By Georgia
Recently, I made a pretty big change to my gap year plans. Instead of working at home after my busy three months in South America, I decided to move to New Mexico and work the ski season in Taos Ski Valley. The job is pretty cool for a number of reasons: lots of mountains to explore, a free ski season pass, Taos is a certified B-corporation (which means they adhere to high environmental and humanitarian standards), and the job is just a short drive from the Rio Grande Gorge (which just so happens to be one of my favorite places on the planet). But surprisingly it wasn’t any of those factors that drew me to the job. It actually wasn’t a “what” that drew me to the mountain job at all, it was a “who.” This blog post is an ode to those people who’ve inspired me to chase the unexpected.
When I came with my family for a week during the winter holiday season, I met a lot of cool people on the ski lifts. Ski lifts are like that – they’re long and cold, they group strangers together, and are best endured by shedding layers of life and insight amongst liftmates (while of course keeping all your warm coat layers on!). On ski lifts, you get to know people quickly, and I often find myself falling in love with the persons and their pieces that I encounter.
The first person I met on a lift this year has summited all seven of the famed seven summits (including Mount Everest), was friends with the late legendary climber Anatoli Boukreev, has raced on bike from the top to the bottom of the U.S. (the Continental Divide Bike Trail) five years in a row, is in his late sixties, and is currently preparing for a thirteen-day cross country bike race. Then I met a competitive trail runner who wrote hiking guides in the high Andes and worked on documentaries in South America with Oliver Stone. Then I met a chef who has worked in a cook-line in a restaurant kitchen for over ten years now. Next came a young woman who did seasonal work and rugged traveled all throughout her twenties, and is now a nurse at thirty-six. She said to me, “I don’t regret one minute of how I’ve spent my life. I’m happy.” And these are only the first four people I met!
The “seven-summiter”* and I reminisced about our respective mountain adventures, our reflections landing in particular on the topic of being the coldest we’d ever been in the mountains. The trail runner and I talked about hiking and South American history and politics, him drawing on his work centered on Fidel Castro and Che Guevara, and I drawing on my recent experiences in Bolivia and Peru. The cook and I shared joy over our love for the energy that we’ve found in the restaurant business, and the responsibility that comes with service-industry jobs. And the nurse conveyed to me that it is possible to pursue passion, self-improvement, and world-improvement, all in one life, and reminded me that there is no singular linear path towards my goals.
After meeting these people over the span of only a couple days, I knew that Taos was the place I needed to be for the next few months. The energy, the inspiration, the excitement, the self-reflection, and the learning that these people stirred up within me was enough to make me giddy.

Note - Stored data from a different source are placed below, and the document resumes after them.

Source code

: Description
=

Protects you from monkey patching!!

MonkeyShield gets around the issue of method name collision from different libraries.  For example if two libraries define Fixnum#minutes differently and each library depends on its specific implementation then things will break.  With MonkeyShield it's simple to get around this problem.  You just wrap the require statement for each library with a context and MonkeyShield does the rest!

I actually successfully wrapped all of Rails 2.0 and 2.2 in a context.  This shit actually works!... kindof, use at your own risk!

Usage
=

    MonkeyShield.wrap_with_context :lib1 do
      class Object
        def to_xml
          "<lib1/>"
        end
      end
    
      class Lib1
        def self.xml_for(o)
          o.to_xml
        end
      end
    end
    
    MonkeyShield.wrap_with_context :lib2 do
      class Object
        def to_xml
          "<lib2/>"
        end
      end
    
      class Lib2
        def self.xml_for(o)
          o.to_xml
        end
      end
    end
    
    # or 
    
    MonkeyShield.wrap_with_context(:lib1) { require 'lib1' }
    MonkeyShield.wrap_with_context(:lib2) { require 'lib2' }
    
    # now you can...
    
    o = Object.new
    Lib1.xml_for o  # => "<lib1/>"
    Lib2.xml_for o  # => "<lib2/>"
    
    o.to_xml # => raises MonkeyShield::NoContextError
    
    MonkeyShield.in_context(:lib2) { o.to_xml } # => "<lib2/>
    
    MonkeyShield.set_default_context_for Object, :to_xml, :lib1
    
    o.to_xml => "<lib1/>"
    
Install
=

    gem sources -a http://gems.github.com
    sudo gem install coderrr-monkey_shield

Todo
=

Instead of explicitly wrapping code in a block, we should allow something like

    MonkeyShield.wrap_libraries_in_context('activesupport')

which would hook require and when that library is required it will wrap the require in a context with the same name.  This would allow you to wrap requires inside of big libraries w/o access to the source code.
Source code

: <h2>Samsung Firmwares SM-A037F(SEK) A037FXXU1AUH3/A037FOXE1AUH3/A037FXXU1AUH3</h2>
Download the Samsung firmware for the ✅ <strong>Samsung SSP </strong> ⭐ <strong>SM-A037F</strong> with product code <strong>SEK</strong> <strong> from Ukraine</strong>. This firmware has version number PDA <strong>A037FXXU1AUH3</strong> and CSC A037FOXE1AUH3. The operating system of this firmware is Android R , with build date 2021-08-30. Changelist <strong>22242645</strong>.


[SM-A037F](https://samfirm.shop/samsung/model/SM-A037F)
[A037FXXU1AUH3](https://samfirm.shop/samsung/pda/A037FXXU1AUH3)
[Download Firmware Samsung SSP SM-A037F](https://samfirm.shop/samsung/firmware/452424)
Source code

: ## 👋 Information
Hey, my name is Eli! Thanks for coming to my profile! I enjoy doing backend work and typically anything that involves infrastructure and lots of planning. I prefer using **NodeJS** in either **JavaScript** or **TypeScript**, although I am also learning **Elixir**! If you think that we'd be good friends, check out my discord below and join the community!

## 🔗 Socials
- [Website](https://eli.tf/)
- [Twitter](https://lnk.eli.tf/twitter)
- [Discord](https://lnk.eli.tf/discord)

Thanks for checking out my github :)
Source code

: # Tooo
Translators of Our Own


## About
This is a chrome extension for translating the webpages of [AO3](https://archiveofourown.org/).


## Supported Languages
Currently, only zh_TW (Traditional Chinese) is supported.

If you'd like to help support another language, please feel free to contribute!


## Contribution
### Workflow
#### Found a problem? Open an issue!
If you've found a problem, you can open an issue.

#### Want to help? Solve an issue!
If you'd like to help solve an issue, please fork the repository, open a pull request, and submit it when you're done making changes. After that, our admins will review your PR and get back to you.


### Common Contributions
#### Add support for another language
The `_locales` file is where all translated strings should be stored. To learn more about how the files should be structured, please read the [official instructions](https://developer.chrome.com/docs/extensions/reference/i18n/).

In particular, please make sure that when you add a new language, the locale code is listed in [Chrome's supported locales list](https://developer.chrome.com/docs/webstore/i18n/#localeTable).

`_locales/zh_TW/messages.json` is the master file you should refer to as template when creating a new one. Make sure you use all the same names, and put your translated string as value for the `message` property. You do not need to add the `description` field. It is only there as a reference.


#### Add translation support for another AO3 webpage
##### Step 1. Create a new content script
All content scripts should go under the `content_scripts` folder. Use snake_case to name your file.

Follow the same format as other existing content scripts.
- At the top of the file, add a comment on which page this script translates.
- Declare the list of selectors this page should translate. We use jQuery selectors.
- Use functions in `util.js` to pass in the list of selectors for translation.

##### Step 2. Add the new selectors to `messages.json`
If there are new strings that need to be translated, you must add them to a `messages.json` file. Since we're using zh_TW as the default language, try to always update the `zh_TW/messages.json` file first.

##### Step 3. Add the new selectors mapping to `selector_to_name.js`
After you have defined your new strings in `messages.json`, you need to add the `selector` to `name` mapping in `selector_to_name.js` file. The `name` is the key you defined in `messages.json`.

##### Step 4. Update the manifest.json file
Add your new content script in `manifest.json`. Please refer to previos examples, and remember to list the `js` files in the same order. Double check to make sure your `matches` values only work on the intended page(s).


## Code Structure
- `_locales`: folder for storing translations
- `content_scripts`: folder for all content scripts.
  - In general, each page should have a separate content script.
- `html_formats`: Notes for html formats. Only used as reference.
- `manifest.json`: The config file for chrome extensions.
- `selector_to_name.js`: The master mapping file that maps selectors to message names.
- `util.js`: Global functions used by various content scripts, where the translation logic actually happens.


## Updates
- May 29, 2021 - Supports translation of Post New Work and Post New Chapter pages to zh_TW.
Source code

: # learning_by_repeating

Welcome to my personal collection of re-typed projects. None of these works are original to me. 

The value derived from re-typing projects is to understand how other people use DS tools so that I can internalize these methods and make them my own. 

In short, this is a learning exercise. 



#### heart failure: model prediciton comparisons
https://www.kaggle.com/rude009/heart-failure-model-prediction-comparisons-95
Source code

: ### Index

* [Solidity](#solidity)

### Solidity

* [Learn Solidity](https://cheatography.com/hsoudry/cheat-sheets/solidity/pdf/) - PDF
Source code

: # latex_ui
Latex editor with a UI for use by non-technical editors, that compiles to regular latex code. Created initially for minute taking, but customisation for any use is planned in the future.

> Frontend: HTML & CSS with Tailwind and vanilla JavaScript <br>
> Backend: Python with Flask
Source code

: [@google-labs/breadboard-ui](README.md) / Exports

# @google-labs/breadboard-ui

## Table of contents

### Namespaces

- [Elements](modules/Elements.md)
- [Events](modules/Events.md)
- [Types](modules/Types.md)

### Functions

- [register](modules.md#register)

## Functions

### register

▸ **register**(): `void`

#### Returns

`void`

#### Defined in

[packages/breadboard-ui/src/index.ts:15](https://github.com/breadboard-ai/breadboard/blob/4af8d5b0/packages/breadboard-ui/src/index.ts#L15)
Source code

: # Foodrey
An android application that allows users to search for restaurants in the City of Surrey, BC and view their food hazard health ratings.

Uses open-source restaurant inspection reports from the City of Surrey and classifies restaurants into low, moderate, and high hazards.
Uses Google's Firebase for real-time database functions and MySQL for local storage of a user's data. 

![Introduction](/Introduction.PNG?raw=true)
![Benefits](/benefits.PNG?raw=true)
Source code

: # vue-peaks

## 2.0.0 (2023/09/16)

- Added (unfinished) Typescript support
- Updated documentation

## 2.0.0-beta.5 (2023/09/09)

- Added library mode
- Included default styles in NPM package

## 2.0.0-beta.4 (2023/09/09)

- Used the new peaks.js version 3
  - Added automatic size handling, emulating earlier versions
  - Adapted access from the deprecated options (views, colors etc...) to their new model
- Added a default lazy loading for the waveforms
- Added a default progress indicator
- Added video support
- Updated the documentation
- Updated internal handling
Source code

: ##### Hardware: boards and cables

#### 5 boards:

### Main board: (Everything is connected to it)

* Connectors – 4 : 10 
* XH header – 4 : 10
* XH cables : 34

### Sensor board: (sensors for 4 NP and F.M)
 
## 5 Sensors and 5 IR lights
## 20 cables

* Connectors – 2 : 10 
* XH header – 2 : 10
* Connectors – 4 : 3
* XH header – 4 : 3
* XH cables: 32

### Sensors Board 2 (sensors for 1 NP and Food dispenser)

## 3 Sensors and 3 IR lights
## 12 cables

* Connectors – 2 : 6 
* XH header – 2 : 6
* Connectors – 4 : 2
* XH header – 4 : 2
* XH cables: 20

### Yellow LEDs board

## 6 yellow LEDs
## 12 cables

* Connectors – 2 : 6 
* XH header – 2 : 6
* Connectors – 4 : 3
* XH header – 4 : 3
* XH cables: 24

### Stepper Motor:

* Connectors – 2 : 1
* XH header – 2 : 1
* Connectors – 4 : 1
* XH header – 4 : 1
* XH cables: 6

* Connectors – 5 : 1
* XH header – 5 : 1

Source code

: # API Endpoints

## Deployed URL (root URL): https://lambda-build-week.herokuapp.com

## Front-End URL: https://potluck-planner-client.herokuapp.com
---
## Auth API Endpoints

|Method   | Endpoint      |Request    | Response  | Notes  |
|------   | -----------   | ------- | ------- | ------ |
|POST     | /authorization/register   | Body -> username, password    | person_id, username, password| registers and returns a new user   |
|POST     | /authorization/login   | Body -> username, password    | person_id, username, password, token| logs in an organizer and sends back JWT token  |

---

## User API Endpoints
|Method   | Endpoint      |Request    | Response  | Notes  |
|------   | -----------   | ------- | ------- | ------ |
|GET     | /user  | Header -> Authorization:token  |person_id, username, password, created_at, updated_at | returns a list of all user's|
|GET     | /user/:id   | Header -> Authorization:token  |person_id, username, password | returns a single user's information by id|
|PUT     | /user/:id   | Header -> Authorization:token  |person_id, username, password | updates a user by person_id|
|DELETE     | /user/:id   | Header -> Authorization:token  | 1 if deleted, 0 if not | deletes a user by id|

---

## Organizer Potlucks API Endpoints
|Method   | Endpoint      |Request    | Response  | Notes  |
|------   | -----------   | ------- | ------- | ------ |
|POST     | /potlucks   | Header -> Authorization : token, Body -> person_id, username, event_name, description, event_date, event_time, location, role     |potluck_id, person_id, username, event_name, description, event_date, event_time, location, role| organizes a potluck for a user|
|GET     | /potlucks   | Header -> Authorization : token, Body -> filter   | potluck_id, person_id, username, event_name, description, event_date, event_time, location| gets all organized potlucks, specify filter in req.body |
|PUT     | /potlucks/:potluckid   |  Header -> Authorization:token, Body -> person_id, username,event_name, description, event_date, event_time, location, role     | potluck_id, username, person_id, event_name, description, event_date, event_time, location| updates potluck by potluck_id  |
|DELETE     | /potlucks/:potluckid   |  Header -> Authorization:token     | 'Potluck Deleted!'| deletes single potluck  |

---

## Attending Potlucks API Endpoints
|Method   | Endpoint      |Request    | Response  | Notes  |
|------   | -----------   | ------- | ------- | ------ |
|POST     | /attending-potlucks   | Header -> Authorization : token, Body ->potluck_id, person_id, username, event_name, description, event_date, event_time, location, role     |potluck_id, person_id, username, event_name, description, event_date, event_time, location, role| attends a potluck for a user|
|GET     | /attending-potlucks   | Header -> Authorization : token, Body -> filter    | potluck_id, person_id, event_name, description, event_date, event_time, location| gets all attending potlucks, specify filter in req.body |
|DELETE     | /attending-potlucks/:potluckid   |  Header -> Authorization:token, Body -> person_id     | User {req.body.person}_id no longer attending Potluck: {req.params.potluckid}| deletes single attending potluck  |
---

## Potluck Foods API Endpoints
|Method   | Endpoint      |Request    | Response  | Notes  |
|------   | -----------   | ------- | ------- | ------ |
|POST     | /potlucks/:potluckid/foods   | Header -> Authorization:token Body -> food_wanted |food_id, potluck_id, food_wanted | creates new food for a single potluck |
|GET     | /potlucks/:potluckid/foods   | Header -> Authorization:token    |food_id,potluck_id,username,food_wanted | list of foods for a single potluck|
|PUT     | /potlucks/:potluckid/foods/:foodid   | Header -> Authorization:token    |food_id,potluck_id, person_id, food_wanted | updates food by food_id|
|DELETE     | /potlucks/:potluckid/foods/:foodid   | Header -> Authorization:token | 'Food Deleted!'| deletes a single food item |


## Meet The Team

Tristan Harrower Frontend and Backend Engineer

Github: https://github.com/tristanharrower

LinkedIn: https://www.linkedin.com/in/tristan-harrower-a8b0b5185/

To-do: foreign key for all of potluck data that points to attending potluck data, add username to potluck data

It was a no-brainer that I had to come back here.
Since moving out here for the season, I have also met a woman from the Taos Pueblo who is the head of Taos Ski Valley community outreach, a bunch of university students from Argentina, Peru, and Paraguay who are here to work for the season as part of an internship that offers credit towards their degrees, musicians, public defense lawyers, artists, and even a rocket scientist, who have all given me the great gift of their friendship (some only for the extent of a 10 minute lift ride, and others indefinitely). What a place to be.
And on top of all the inspiration that these people have offered me, I’ve found that every single one of us has something in common. It turns out that all it takes to uncover whatever that thing may be is the length of a ski lift. To have something in common with someone who has summited seven mountains, or someone who has devoted his life’s work to a job as difficult as working in a hot kitchen, is empowering. I know I have a long way to go before I find myself as accomplished as those folks, but to see that we share interests and curiosities reminds me that my wildest dreams are attainable if I pour my heart into them. What all of the people I’ve told you about have in common is an immense passion for what they do. What is life without passion? I do not know – and I hope to never know!
One last thing I’ve learned from this adventure so far, and from ski lifts, is that “strangers,” really are not that strange.
* I intentionally chose to omit all names from this piece, just to protect my new friends’ privacy!